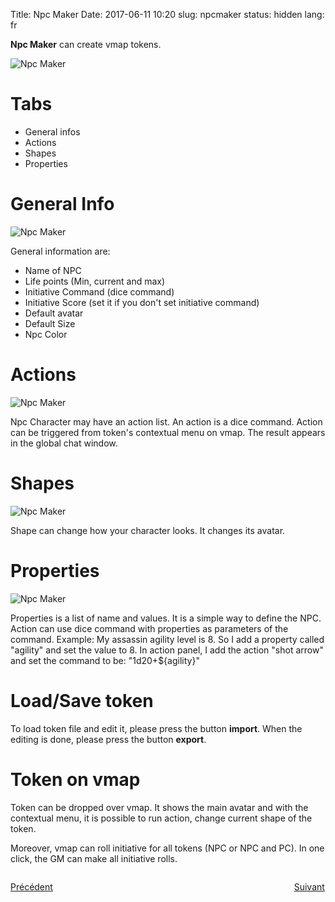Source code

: Title: Npc Maker
Date: 2017-06-11 10:20
slug: npcmaker
status: hidden
lang: fr


**Npc Maker** can create vmap tokens.


![Npc Maker]({static}/images/en/npc_makerinfo_screen.jpg)

# Tabs

* General infos
* Actions
* Shapes
* Properties

# General Info

![Npc Maker]({static}/images/en/npc_makerinfo_screen.jpg)

General information are:

* Name of NPC
* Life points (Min, current and max)
* Initiative Command (dice command)
* Initiative Score  (set it if you don't set initiative command)
* Default avatar
* Default Size
* Npc Color

# Actions

![Npc Maker]({static}/images/en/npcmake_actions_screen.jpg)

Npc Character may have an action list. 
An action is a dice command.
Action can be triggered from token's contextual menu on vmap.
The result appears in the global chat window.

# Shapes

![Npc Maker]({static}/images/en/npcmaker_shape_screen.jpg)

Shape can change how your character looks. It changes its avatar.

# Properties

![Npc Maker]({static}/images/en/npcmaker_property_screen.jpg)

Properties is a list of name and values. It is a simple way to define the NPC. 
Action can use dice command with properties as parameters of the command.
Example:
My assassin agility level is 8.
So I add a property called "agility" and set the value to 8.
In action panel, I add the action "shot arrow" and set the command to be: "1d20+${agility}"


# Load/Save token

To load token file and edit it, please press the button **import**.
When the editing is done, please press the button **export**. 

# Token on vmap

Token can be dropped over vmap. It shows the main avatar and with the contextual menu, it is possible to run action, change current shape of the token. 

Moreover, vmap can roll initiative for all tokens (NPC or NPC and PC).
In one click, the GM can make all initiative rolls.

<p style="text-align: left; width:49%; display: inline-block;"><a href="/fr/dicebookmark.html">Précédent</a></p>
<p style="text-align: right; width:50%;  display: inline-block;"><a href="/fr/music.html">Suivant</a></p>
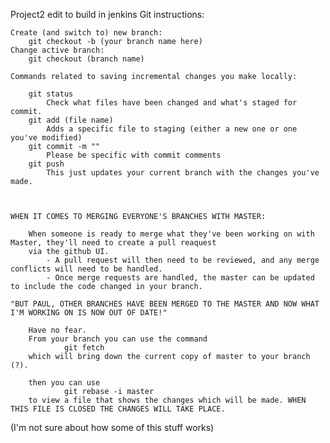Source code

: Project2
edit to build in jenkins
Git instructions:

	Create (and switch to) new branch:
		git checkout -b (your branch name here)
	Change active branch:
		git checkout (branch name)
	
	Commands related to saving incremental changes you make locally:

		git status
			Check what files have been changed and what's staged for commit.
		git add (file name)
			Adds a specific file to staging (either a new one or one you've modified)
		git commit -m ""  
			Please be specific with commit comments
		git push
			This just updates your current branch with the changes you've made.

		
	
	WHEN IT COMES TO MERGING EVERYONE'S BRANCHES WITH MASTER:

		When someone is ready to merge what they've been working on with Master, they'll need to create a pull reaquest
		via the github UI. 
			- A pull request will then need to be reviewed, and any merge conflicts will need to be handled.
			- Once merge requests are handled, the master can be updated to include the code changed in your branch.

	"BUT PAUL, OTHER BRANCHES HAVE BEEN MERGED TO THE MASTER AND NOW WHAT I'M WORKING ON IS NOW OUT OF DATE!"

		Have no fear.
		From your branch you can use the command
				git fetch
		which will bring down the current copy of master to your branch (?).
		
		then you can use
				git rebase -i master
		to view a file that shows the changes which will be made. WHEN THIS FILE IS CLOSED THE CHANGES WILL TAKE PLACE.	


(I'm not sure about how some of this stuff works)   

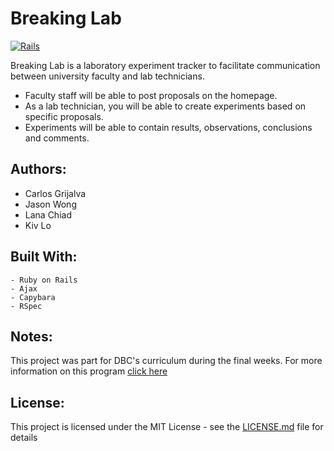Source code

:# Breaking Lab

[![Rails](http://emojis.slackmojis.com/emojis/images/1467305311/619/ruby_on_rails.png?1467305311)](rubyonrails.org)

Breaking Lab is a laboratory experiment tracker to facilitate communication between university faculty and lab technicians.

  - Faculty staff will be able to post proposals on the homepage.
  - As a lab technician, you will be able to create experiments based on specific proposals.
  - Experiments will be able to contain results, observations, conclusions and comments.

## Authors:

  - Carlos Grijalva
  - Jason Wong
  - Lana Chiad
  - Kiv Lo

## Built With:
    - Ruby on Rails
    - Ajax
    - Capybara
    - RSpec

## Notes:
 This project was part for DBC's curriculum during the final weeks. For more information on this program [click here](https://devbootcamp.com)

## License:
 This project is licensed under the MIT License - see the [LICENSE.md](#) file for details
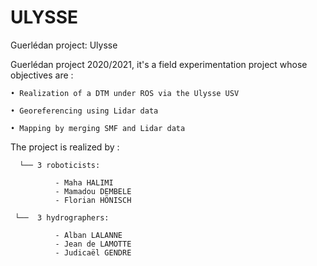 # ULYSSE
Guerlédan project: Ulysse

Guerlédan project 2020/2021, it's a field experimentation project whose objectives are : 

    • Realization of a DTM under ROS via the Ulysse USV

    • Georeferencing using Lidar data

    • Mapping by merging SMF and Lidar data 

The project is realized by :

      └── 3 roboticists:   
      
              - Maha HALIMI
              - Mamadou DEMBELE 
              - Florian HÖNISCH

     └──  3 hydrographers:
     
              - Alban LALANNE
              - Jean de LAMOTTE 
              - Judicaël GENDRE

────────────────────────────────────────

Copy the material exactly. Do not include the pictures.

Source code

: Title: Npc Maker
Date: 2017-06-11 10:20
slug: npcmaker
status: hidden
lang: fr


**Npc Maker** can create vmap tokens.


![Npc Maker]({static}/images/en/npc_makerinfo_screen.jpg)

# Tabs

* General infos
* Actions
* Shapes
* Properties

# General Info

![Npc Maker]({static}/images/en/npc_makerinfo_screen.jpg)

General information are:

* Name of NPC
* Life points (Min, current and max)
* Initiative Command (dice command)
* Initiative Score  (set it if you don't set initiative command)
* Default avatar
* Default Size
* Npc Color

# Actions

![Npc Maker]({static}/images/en/npcmake_actions_screen.jpg)

Npc Character may have an action list. 
An action is a dice command.
Action can be triggered from token's contextual menu on vmap.
The result appears in the global chat window.

# Shapes

![Npc Maker]({static}/images/en/npcmaker_shape_screen.jpg)

Shape can change how your character looks. It changes its avatar.

# Properties

![Npc Maker]({static}/images/en/npcmaker_property_screen.jpg)

Properties is a list of name and values. It is a simple way to define the NPC. 
Action can use dice command with properties as parameters of the command.
Example:
My assassin agility level is 8.
So I add a property called "agility" and set the value to 8.
In action panel, I add the action "shot arrow" and set the command to be: "1d20+${agility}"


# Load/Save token

To load token file and edit it, please press the button **import**.
When the editing is done, please press the button **export**. 

# Token on vmap

Token can be dropped over vmap. It shows the main avatar and with the contextual menu, it is possible to run action, change current shape of the token. 

Moreover, vmap can roll initiative for all tokens (NPC or NPC and PC).
In one click, the GM can make all initiative rolls.

<p style="text-align: left; width:49%; display: inline-block;"><a href="/fr/dicebookmark.html">Précédent</a></p>
<p style="text-align: right; width:50%;  display: inline-block;"><a href="/fr/music.html">Suivant</a></p>
Source code

: Project2
edit to build in jenkins
Git instructions:

	Create (and switch to) new branch:
		git checkout -b (your branch name here)
	Change active branch:
		git checkout (branch name)
	
	Commands related to saving incremental changes you make locally:

		git status
			Check what files have been changed and what's staged for commit.
		git add (file name)
			Adds a specific file to staging (either a new one or one you've modified)
		git commit -m ""  
			Please be specific with commit comments
		git push
			This just updates your current branch with the changes you've made.

		
	
	WHEN IT COMES TO MERGING EVERYONE'S BRANCHES WITH MASTER:

		When someone is ready to merge what they've been working on with Master, they'll need to create a pull reaquest
		via the github UI. 
			- A pull request will then need to be reviewed, and any merge conflicts will need to be handled.
			- Once merge requests are handled, the master can be updated to include the code changed in your branch.

	"BUT PAUL, OTHER BRANCHES HAVE BEEN MERGED TO THE MASTER AND NOW WHAT I'M WORKING ON IS NOW OUT OF DATE!"

		Have no fear.
		From your branch you can use the command
				git fetch
		which will bring down the current copy of master to your branch (?).
		
		then you can use
				git rebase -i master
		to view a file that shows the changes which will be made. WHEN THIS FILE IS CLOSED THE CHANGES WILL TAKE PLACE.	


(I'm not sure about how some of this stuff works)   

Source code

:# Breaking Lab

[![Rails](http://emojis.slackmojis.com/emojis/images/1467305311/619/ruby_on_rails.png?1467305311)](rubyonrails.org)

Breaking Lab is a laboratory experiment tracker to facilitate communication between university faculty and lab technicians.

  - Faculty staff will be able to post proposals on the homepage.
  - As a lab technician, you will be able to create experiments based on specific proposals.
  - Experiments will be able to contain results, observations, conclusions and comments.

## Authors:

  - Carlos Grijalva
  - Jason Wong
  - Lana Chiad
  - Kiv Lo

## Built With:
    - Ruby on Rails
    - Ajax
    - Capybara
    - RSpec

## Notes:
 This project was part for DBC's curriculum during the final weeks. For more information on this program [click here](https://devbootcamp.com)

## License:
 This project is licensed under the MIT License - see the [LICENSE.md](#) file for details
 # ULYSSE
Guerlédan project: Ulysse

Guerlédan project 2020/2021, it's a field experimentation project whose objectives are : 

    • Realization of a DTM under ROS via the Ulysse USV

    • Georeferencing using Lidar data

    • Mapping by merging SMF and Lidar data 

The project is realized by :

      └── 3 roboticists:   
      
              - Maha HALIMI
              - Mamadou DEMBELE 
              - Florian HÖNISCH

     └──  3 hydrographers:
     
              - Alban LALANNE
              - Jean de LAMOTTE 
              - Judicaël GENDRE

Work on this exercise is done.